> Required action
In the entries below, count every line that has the string "updates", and answer with that count alone.

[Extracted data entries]
-------------------------

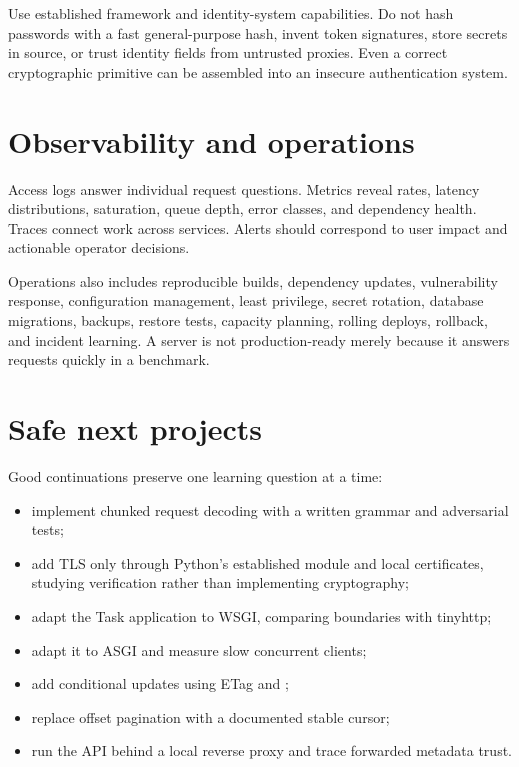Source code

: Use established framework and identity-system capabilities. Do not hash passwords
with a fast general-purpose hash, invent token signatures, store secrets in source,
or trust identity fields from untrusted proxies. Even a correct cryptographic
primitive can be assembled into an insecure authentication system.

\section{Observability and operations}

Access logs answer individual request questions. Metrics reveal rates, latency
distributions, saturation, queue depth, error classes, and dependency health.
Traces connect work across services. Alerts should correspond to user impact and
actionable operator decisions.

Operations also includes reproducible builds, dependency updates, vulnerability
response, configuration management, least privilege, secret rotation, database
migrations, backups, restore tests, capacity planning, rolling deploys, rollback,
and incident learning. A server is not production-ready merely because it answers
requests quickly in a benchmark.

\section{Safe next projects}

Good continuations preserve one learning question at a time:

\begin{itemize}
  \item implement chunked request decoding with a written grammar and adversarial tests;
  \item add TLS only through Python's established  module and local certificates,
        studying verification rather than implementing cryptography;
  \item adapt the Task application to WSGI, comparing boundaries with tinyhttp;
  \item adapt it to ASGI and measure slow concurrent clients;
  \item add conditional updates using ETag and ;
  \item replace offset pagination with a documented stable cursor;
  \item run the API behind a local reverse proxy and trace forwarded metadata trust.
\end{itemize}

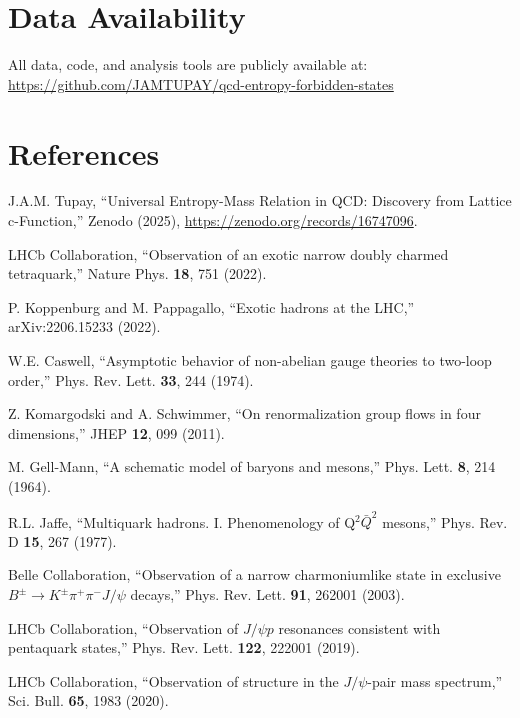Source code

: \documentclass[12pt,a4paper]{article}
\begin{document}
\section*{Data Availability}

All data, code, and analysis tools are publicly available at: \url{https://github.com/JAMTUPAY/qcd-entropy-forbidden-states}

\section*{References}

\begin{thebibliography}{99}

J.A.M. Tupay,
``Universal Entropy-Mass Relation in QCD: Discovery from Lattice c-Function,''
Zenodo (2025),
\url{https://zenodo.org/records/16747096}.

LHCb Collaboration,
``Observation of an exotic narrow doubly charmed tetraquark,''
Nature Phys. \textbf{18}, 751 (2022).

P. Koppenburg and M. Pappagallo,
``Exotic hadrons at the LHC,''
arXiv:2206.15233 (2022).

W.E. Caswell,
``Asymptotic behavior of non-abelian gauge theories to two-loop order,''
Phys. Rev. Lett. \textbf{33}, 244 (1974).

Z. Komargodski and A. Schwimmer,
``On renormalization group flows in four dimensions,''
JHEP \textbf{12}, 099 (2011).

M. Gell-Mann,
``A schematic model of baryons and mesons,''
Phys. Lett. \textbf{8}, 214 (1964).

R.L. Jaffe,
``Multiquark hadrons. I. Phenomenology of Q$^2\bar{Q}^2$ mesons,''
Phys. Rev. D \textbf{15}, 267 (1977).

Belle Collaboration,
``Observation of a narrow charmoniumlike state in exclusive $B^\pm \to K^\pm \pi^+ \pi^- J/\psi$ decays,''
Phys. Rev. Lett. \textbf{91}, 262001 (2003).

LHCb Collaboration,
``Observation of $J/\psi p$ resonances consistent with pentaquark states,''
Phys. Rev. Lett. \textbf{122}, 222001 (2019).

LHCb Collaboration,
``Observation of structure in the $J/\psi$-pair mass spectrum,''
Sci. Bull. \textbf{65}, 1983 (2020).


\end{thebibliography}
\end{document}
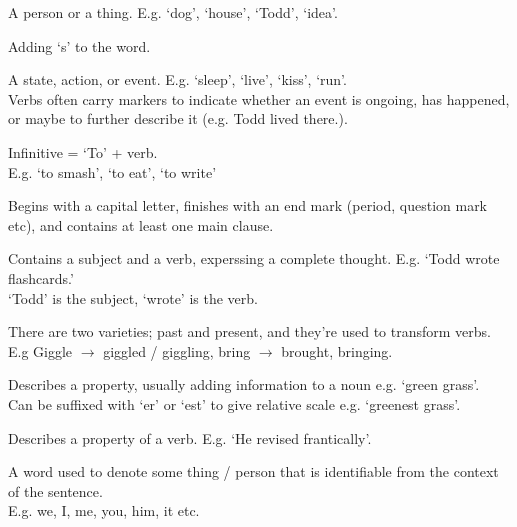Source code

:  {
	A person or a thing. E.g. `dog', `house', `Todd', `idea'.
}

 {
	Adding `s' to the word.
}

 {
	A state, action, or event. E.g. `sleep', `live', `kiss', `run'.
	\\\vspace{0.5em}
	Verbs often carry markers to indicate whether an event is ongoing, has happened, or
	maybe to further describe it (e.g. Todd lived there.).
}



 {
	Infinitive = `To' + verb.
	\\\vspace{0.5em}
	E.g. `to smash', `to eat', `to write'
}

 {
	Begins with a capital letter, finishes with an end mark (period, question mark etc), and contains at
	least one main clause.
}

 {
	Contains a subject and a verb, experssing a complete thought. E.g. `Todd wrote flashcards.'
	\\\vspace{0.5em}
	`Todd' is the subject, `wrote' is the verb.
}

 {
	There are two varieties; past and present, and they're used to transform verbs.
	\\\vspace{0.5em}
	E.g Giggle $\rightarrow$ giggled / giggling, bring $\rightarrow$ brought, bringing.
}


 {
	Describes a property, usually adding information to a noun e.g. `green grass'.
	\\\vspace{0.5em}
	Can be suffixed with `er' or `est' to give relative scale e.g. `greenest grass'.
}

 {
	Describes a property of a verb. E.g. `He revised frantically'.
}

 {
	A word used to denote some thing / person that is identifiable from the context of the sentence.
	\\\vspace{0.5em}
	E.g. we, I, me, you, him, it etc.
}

-------------------------

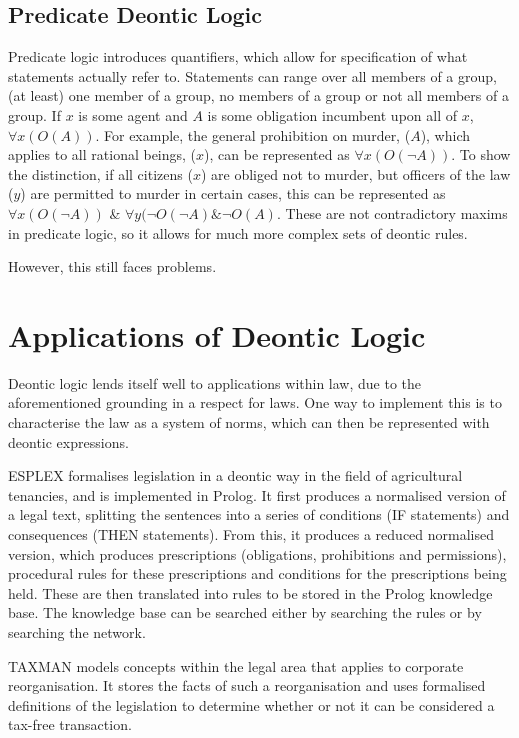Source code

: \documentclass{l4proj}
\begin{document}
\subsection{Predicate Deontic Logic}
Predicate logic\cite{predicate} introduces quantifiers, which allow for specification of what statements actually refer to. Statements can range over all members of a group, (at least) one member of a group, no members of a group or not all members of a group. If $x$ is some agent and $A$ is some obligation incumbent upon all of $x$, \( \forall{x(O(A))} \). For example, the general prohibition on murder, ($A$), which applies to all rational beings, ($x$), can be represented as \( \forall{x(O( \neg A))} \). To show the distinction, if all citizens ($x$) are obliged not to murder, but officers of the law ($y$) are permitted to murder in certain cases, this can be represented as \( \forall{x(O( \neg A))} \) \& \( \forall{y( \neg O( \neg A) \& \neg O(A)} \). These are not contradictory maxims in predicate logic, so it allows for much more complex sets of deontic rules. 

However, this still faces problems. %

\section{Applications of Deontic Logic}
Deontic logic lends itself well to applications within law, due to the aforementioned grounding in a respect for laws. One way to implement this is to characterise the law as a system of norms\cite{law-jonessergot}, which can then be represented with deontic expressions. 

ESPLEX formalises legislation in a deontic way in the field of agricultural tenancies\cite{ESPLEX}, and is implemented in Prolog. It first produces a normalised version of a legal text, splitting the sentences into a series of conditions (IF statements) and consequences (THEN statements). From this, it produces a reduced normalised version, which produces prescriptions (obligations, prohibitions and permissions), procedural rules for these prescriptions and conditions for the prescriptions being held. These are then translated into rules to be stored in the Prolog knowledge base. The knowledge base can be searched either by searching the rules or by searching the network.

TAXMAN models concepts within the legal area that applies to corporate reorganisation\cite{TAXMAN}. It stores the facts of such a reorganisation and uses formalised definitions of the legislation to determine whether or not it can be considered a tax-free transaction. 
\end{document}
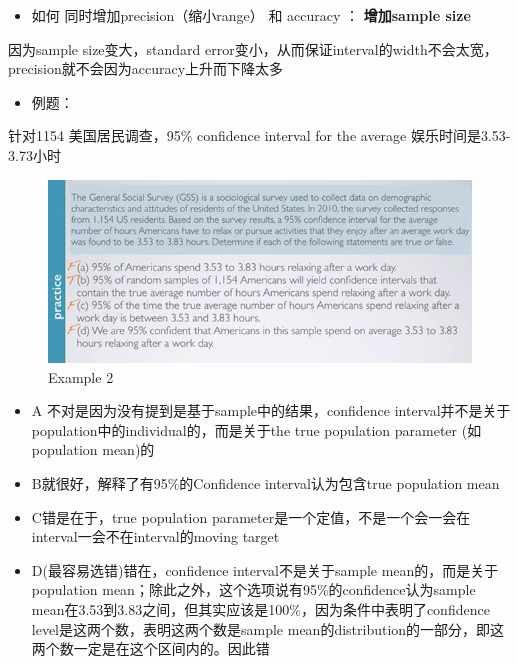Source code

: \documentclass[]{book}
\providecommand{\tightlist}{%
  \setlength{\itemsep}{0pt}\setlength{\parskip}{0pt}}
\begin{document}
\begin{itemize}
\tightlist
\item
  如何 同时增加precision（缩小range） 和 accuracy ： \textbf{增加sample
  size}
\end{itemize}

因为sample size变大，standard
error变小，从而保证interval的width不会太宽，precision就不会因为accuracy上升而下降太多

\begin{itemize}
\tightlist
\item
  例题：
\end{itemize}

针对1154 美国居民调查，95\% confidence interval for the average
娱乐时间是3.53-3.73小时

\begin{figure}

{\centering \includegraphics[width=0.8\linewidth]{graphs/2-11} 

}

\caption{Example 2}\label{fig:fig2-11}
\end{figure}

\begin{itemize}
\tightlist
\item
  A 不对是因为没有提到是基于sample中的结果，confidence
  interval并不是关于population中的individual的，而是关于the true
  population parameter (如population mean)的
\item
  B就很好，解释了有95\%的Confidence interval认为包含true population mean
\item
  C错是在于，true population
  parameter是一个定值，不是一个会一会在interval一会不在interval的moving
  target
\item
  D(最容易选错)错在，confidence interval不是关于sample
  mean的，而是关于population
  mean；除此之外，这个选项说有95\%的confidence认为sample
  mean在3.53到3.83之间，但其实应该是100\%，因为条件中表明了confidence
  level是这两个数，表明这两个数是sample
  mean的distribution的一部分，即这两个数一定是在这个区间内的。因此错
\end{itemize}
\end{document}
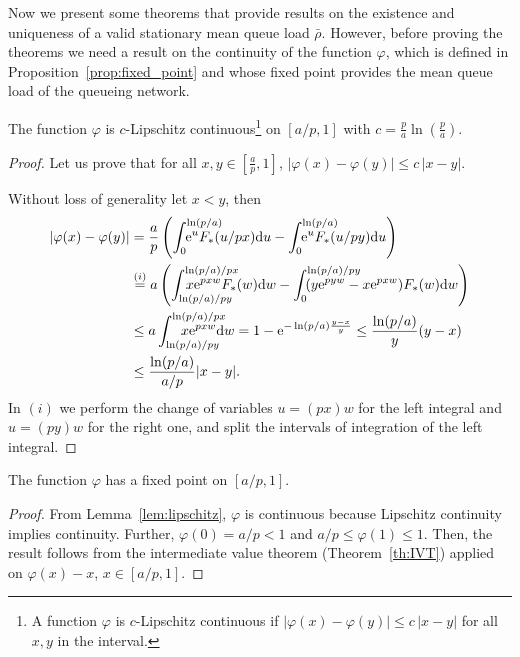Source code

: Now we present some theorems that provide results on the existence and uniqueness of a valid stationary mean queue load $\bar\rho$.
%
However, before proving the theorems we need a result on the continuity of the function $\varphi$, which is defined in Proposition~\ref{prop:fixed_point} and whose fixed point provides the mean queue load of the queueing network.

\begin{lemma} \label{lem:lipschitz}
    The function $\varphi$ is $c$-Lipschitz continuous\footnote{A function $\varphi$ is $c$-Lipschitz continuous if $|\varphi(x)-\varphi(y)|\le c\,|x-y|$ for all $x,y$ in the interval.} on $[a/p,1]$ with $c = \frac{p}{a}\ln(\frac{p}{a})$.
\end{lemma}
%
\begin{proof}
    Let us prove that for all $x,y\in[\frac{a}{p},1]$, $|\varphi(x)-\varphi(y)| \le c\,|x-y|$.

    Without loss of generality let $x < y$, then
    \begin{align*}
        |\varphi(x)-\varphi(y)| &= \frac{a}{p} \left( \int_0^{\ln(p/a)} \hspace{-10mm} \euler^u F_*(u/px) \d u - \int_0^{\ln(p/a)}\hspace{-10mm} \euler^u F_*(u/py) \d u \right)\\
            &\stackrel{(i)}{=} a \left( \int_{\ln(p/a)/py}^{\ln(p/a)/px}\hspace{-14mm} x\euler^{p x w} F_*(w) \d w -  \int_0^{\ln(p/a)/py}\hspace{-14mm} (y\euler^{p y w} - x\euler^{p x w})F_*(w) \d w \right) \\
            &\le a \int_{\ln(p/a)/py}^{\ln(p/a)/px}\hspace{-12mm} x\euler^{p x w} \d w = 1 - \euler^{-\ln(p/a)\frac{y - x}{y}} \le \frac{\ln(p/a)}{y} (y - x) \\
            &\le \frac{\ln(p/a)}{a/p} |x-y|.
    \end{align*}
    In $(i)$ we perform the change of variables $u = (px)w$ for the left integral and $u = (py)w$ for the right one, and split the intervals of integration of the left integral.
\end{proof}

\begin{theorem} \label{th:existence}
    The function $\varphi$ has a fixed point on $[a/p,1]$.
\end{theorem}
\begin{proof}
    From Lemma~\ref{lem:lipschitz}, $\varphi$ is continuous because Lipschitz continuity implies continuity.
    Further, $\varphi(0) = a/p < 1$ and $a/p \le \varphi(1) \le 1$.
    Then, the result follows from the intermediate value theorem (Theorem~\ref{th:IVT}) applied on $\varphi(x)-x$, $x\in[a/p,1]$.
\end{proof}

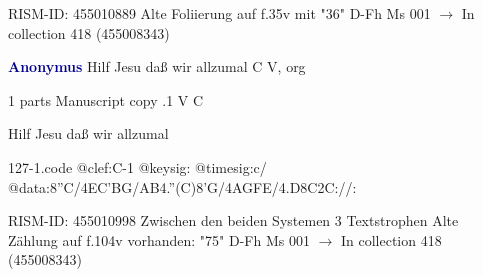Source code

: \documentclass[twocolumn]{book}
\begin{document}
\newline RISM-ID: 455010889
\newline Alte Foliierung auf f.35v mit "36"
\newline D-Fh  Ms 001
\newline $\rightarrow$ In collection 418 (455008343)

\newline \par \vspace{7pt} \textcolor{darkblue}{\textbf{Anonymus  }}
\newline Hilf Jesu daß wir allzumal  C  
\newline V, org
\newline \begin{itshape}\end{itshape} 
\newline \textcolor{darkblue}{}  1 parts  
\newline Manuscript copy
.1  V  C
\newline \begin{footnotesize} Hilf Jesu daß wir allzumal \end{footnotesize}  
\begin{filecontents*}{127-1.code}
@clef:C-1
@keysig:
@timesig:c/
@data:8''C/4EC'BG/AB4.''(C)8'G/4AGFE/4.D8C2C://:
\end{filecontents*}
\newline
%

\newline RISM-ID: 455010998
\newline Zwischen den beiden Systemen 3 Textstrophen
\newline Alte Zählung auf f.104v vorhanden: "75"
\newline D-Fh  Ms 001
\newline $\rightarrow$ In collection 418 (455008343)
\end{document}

-------------------------

> Task answer
2